Little Green Blog

Thursday, January 05, 2006

Part the fourth: Short on content, short on time...

...but hey, I'm a short person.

I miss people, I think there needs to be a college equivalent to the GED, and I'm cranky.

Story:

Tuesday the 27th was our last morning in London. We packed up, stocked up on the Savoy's toiletries, and headed out to the Tate Modern. Since the day we left was the only day museums and stuff were open (silly Christmas), we all had to pick the one we wanted to go to. Lynn had already done many of the tourist sites and museums on an earlier trip this semester and so the Tate Modern topped her list of where she wanted to spend more time. This was fine by me (though I would have liked to see Shakespeare's Globe, I knew I'd be alone in that endeavor and we had to be on the train to Edinburgh by early afternoon) and I believe everyone in my family besides my father likes modern art best (as opposed to eleventy billion paintings of the exact same creepy looking Mary holding creepier looking baby Jesus) so Tate Modern it was.

We walked, as we did most everywhere most of the trip, which was much more expected there than, say, Chicago, where the assumption would be that one would take public transportation anywhere more than 5 blocks away.
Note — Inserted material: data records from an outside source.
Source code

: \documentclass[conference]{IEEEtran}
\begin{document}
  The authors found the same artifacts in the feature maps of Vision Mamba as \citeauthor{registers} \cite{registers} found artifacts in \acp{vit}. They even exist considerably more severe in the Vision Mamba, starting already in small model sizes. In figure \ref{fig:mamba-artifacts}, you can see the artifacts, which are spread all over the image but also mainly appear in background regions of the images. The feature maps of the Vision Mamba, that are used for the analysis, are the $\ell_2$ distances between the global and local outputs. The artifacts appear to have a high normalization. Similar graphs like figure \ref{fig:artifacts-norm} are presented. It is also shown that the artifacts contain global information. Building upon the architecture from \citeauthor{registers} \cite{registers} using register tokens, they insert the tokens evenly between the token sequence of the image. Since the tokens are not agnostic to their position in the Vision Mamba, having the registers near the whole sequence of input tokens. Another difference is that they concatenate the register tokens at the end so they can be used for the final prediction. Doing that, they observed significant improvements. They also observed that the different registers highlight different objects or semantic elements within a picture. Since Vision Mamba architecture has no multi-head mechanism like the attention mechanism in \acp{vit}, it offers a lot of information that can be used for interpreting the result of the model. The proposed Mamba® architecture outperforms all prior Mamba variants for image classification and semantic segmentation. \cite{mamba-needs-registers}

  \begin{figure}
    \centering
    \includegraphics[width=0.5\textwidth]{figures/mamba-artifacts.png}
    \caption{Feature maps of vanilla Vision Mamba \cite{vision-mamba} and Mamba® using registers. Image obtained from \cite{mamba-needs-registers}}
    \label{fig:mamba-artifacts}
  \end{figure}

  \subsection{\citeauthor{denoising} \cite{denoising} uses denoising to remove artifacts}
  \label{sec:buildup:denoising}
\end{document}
On the way we stopped at a tiny bakery/sandwich shop place on a wharf on the Thames that looked like it was probably hoppin' during the summer but practically abandoned during the winter. My stomach was still off, so all I had was tea.

The first floor of the museum had a very large exhibit of piles of casts made from the insides of boxes. My sister had mentioned seeing this on her earlier visit and described it as looking like a bunch of sugar cubes. Now maybe I would have seen it this way without her suggestion, but as we wandered around that's all I could think of. They did look like sugar cubes. I very suddenly felt very shitty and my mom came with me as I ran to the bathroom and puked up my morning tea. I can now add the Tate Modern to the list of impressive places I've thrown up. Swell. But I felt better having puked and who knows when I'll ever make it back to London, so on we went into the rest of the museum.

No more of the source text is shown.